* Exercise brief
The answer must repeat every record exactly, with no pictures in it.

* Material to process
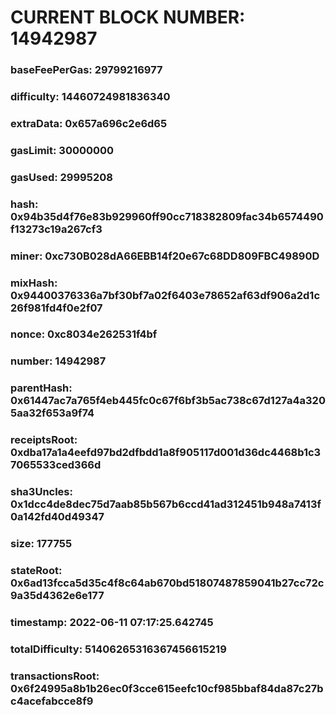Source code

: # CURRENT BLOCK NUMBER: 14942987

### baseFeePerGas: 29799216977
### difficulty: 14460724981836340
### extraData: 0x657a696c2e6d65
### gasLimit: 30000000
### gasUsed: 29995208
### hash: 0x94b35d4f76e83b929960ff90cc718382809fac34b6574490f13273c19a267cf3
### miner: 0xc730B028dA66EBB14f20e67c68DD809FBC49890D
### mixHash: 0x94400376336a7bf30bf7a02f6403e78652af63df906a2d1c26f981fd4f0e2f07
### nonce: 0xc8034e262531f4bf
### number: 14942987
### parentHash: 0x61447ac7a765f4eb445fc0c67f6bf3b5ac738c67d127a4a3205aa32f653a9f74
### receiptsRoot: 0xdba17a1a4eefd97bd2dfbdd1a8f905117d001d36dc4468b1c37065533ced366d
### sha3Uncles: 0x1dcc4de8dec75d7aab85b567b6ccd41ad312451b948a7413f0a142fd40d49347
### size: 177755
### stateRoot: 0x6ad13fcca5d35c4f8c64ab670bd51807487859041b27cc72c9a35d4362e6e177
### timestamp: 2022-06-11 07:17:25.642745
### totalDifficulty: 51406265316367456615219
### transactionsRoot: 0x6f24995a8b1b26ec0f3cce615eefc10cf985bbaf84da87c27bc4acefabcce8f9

* Task answer
Source code

: # CURRENT BLOCK NUMBER: 14942987

### baseFeePerGas: 29799216977
### difficulty: 14460724981836340
### extraData: 0x657a696c2e6d65
### gasLimit: 30000000
### gasUsed: 29995208
### hash: 0x94b35d4f76e83b929960ff90cc718382809fac34b6574490f13273c19a267cf3
### miner: 0xc730B028dA66EBB14f20e67c68DD809FBC49890D
### mixHash: 0x94400376336a7bf30bf7a02f6403e78652af63df906a2d1c26f981fd4f0e2f07
### nonce: 0xc8034e262531f4bf
### number: 14942987
### parentHash: 0x61447ac7a765f4eb445fc0c67f6bf3b5ac738c67d127a4a3205aa32f653a9f74
### receiptsRoot: 0xdba17a1a4eefd97bd2dfbdd1a8f905117d001d36dc4468b1c37065533ced366d
### sha3Uncles: 0x1dcc4de8dec75d7aab85b567b6ccd41ad312451b948a7413f0a142fd40d49347
### size: 177755
### stateRoot: 0x6ad13fcca5d35c4f8c64ab670bd51807487859041b27cc72c9a35d4362e6e177
### timestamp: 2022-06-11 07:17:25.642745
### totalDifficulty: 51406265316367456615219
### transactionsRoot: 0x6f24995a8b1b26ec0f3cce615eefc10cf985bbaf84da87c27bc4acefabcce8f9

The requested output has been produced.